In an interview with Itlay's La Repubblica (as translated in America magazine), Burke said it is not wrong to call for the Pope's resignation. He further said, “I can only say that to arrive at this one must investigate and respond in this regard. The request for resignation is in any case licit; anyone can make it in the face of whatever pastor that errs greatly in the fulfillment of his office, but the facts need to be verified."
Commenting further on Vigano's letter, Burke said, "I was deeply shaken because the entire document is most grave. I had to read it several times because the first reading left me speechless. I believe that at this point there is need for a complete and objective report on the part of the Pope and the Vatican.”
Bishop Athanasius Schneider of Astana Kazakhstan, as reported by LifeSiteNews, said of the scandal, "It is a rare and an extremely grave fact in Church history that a bishop accuses publicly and specifically a reigning Pope. In a recently published document Archbishop Carlo Maria Viganò testifies, that for five years, Pope Francis had known two facts: that Cardinal Theodore McCarrick committed sex offenses against seminarians and against his subordinates, and that there are sanctions, which Pope Benedict XVI imposed on him.

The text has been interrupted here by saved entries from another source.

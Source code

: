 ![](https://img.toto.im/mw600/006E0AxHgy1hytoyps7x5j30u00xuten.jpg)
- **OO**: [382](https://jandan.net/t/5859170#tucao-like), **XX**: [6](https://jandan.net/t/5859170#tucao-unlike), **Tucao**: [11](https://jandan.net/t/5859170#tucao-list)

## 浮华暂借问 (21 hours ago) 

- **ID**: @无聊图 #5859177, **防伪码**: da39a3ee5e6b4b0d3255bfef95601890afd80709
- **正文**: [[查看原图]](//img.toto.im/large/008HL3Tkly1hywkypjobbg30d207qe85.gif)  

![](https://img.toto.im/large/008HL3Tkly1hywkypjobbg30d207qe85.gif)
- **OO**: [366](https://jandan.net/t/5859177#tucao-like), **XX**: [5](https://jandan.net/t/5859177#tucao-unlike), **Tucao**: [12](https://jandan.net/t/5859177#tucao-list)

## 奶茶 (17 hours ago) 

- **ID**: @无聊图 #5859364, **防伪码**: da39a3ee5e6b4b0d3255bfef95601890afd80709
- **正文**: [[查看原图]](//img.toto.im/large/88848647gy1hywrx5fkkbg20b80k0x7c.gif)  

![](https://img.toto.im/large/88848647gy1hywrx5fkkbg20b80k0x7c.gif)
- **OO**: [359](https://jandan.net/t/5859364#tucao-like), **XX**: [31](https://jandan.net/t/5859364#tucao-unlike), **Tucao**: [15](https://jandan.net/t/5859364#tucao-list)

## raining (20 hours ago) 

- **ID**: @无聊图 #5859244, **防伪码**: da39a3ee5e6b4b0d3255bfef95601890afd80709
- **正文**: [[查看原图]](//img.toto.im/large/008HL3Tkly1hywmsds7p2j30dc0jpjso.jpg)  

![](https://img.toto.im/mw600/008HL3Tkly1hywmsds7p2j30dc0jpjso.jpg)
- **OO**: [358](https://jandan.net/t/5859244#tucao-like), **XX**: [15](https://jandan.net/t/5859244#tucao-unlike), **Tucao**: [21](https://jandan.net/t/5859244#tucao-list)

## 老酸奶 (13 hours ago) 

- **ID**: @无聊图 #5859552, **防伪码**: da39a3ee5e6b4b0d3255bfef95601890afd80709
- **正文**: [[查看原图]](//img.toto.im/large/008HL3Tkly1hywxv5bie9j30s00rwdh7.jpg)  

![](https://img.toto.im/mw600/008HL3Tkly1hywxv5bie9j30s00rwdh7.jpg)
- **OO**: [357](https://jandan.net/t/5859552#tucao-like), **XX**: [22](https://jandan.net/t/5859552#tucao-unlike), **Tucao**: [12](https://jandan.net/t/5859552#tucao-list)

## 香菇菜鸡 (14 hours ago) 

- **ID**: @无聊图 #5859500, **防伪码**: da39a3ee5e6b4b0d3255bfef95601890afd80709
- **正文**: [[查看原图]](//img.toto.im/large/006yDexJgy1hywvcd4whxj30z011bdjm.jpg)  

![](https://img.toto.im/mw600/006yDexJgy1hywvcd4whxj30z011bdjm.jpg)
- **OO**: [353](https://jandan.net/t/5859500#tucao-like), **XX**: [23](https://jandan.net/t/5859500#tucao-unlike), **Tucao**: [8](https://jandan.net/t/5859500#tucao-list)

"Furthermore, Archbishop Viganò confirmed his statement by a sacred oath invoking the name of God. There is, therefore, no reasonable and plausible cause to doubt the truth content of the document of Archbishop Carlo Maria Viganò."
Bishop Robert Morlino, head of the diocese of Madison, Wisconsin, said he fully supports an investigation into the McCarrick issue. He added that he was very disappointed with the silence of Pope Francis.
"I must confess my disappointment that in his remarks on the return flight from Dublin to Rome, the Holy Father chose a course of 'no comment,' regarding any conclusions that might be drawn from Archbishop Viganò’s allegations," said Bishop Morlino. "Pope Francis further said expressly that such conclusions should be left to the 'professional maturity' of journalists."
"In the United States and elsewhere, in fact, very little is more questionable than the professional maturity of journalists," said Morlino. "The bias in the mainstream media could not be clearer and is recognized almost universally. I would never ascribe professional maturity to the journalism of the National Catholic Reporter, for example. (And, predictably, they are leading the charge in a campaign of vilification against Archbishop Viganò.)"
"I must add that during his tenure as our Apostolic Nuncio, I came to know Archbishop Viganò both professionally and personally, and I remain deeply convinced of his honesty, loyalty to and love for the Church, and impeccable integrity," said Bishop Morlino. "In fact, Arch. Viganò has offered a number of concrete, real allegations in his recent document, giving names, dates, places, and the location of supporting documentation – either at the Secretariat of State or at the Apostolic Nunciature."
"Thus, the criteria for credible allegations are more than fulfilled, and an investigation, according to proper canonical procedures, is certainly in order," said Morlino.
Charles Chaput, the archbishop of Philadelphia, said that the allegations made by Vigano were "beyond his personal experience," reported the The Inquirer. However, Chaput spoke positively of Vigano, saying he "found his service to be marked by integrity to the Church."